While researching his novel "In Cold Blood", Truman Capote develops a close relationship with convicted murderers Dick Hickock and Perry Smith.
- The story opens at a fancy restaurant in 1959, where Babe Paley (Signourney Weaver) and Truman Capote (Toby Jones) are seated. Kitty Dean (Gyneth Paltrow) is introduced, and sings. She pauses, emotional, during the song, but finishes strong.
Later, Truman sits in a lavish hotel suite and reads about a Kansas murder in the newspaper. He then arranges a meeting with his gossip source. We cut to several people describing Capote to the camera.
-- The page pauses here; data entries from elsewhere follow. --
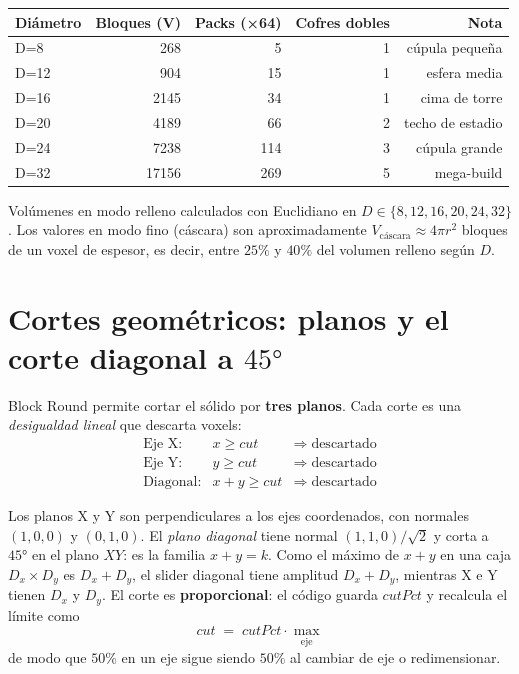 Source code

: \documentclass[12pt,a4paper]{scrartcl}
\newcommand{\acc}[1]{\textcolor{accent}{\textbf{#1}}}
\begin{document}
\vspace{0.5em}
\begin{center}
\begin{tabular}{@{}lrrrr@{}}
\toprule
\textbf{Diámetro} & \textbf{Bloques (V)} & \textbf{Packs (×64)} & \textbf{Cofres dobles} & \textbf{Nota} \\
\midrule
D=8   &   268 &  5  & 1 & cúpula pequeña  \\
D=12  &   904 & 15  & 1 & esfera media \\
D=16  &  2145 & 34  & 1 & cima de torre \\
D=20  &  4189 & 66  & 2 & techo de estadio \\
D=24  &  7238 & 114 & 3 & cúpula grande \\
D=32  & 17156 & 269 & 5 & mega-build \\
\bottomrule
\end{tabular}
\end{center}

Volúmenes en modo relleno calculados con Euclidiano en $D \in \{8,12,16,20,24,32\}$. Los valores en modo fino (cáscara) son aproximadamente $V_{\mathrm{cáscara}} \approx 4\pi r^2$ bloques de un voxel de espesor, es decir, entre $25\%$ y $40\%$ del volumen relleno según $D$.

\section{Cortes geométricos: planos y el corte diagonal a $45°$}

Block Round permite cortar el sólido por \acc{tres planos}. Cada corte es una \emph{desigualdad lineal} que descarta voxels:
\[
\begin{array}{lcl}
\text{Eje X:}    & x \geq \mathit{cut}      & \Rightarrow\; \text{descartado} \\
\text{Eje Y:}    & y \geq \mathit{cut}      & \Rightarrow\; \text{descartado} \\
\text{Diagonal:}  & x + y \geq \mathit{cut}  & \Rightarrow\; \text{descartado}
\end{array}
\]

Los planos X y Y son perpendiculares a los ejes coordenados, con normales $(1,0,0)$ y $(0,1,0)$. El \emph{plano diagonal} tiene normal $(1,1,0)/\sqrt{2}$ y corta a $45°$ en el plano $XY$: es la familia $x+y = k$. Como el máximo de $x+y$ en una caja $D_x \times D_y$ es $D_x + D_y$, el slider diagonal tiene amplitud $D_x + D_y$, mientras X e Y tienen $D_x$ y $D_y$. El corte es \acc{proporcional}: el código guarda $\mathit{cutPct}$ y recalcula el límite como
\[
\mathit{cut} \;=\; \mathit{cutPct} \cdot \max_{\text{eje}}
\]
de modo que $50\%$ en un eje sigue siendo $50\%$ al cambiar de eje o redimensionar.
\end{document}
Over lunch, Capote meets with his gossip source, Slim Keith (Hope Davis), then tells his editor he wants to pursue the murder story for a New Yorker Magazine article.
He spends time talking to several women: Babe, Nelle (Sandra Bullock) and Marella (Isabella Rossellini) and spreads gossip. We hear about Jack Dunphy (John Benjamin Hickey), who is Truman's lover.
Truman and Nelle arrive in Kansas and attend a police briefing held by Alvin Dewey (Jeff Daniels). His effeminate style is ridiculed by the other reports, and Alvin refuses to cooperate with him. Truman continues to be mistaken for a woman, and Nelle attempts to reign in his wild style. He goes out to the home of the murders and snoops around.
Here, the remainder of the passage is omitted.